→ WHAT TO DO: Lines before the one containing "- **onboarding_coordinates**: Position" are excluded; reproduce that line and all lines after it in the entries below, exactly.

→ RECORDS FOR THIS EXERCISE:
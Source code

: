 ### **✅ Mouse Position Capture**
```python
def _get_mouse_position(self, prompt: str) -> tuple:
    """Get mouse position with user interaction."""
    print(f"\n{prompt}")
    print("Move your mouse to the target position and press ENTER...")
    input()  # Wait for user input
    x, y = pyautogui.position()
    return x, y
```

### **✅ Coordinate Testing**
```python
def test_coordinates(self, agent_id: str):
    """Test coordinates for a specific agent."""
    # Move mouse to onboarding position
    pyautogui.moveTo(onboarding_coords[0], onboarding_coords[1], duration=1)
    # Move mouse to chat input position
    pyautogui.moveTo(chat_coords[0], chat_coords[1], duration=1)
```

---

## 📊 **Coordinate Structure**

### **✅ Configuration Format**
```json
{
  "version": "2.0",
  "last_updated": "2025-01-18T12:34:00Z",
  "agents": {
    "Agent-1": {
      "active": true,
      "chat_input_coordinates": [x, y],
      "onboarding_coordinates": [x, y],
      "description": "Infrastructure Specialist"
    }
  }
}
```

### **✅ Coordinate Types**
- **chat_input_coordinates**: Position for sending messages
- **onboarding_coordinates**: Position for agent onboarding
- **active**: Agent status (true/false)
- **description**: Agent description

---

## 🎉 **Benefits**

→ YOUR RESPONSE:
- **onboarding_coordinates**: Position for agent onboarding
- **active**: Agent status (true/false)
- **description**: Agent description

---

## 🎉 **Benefits**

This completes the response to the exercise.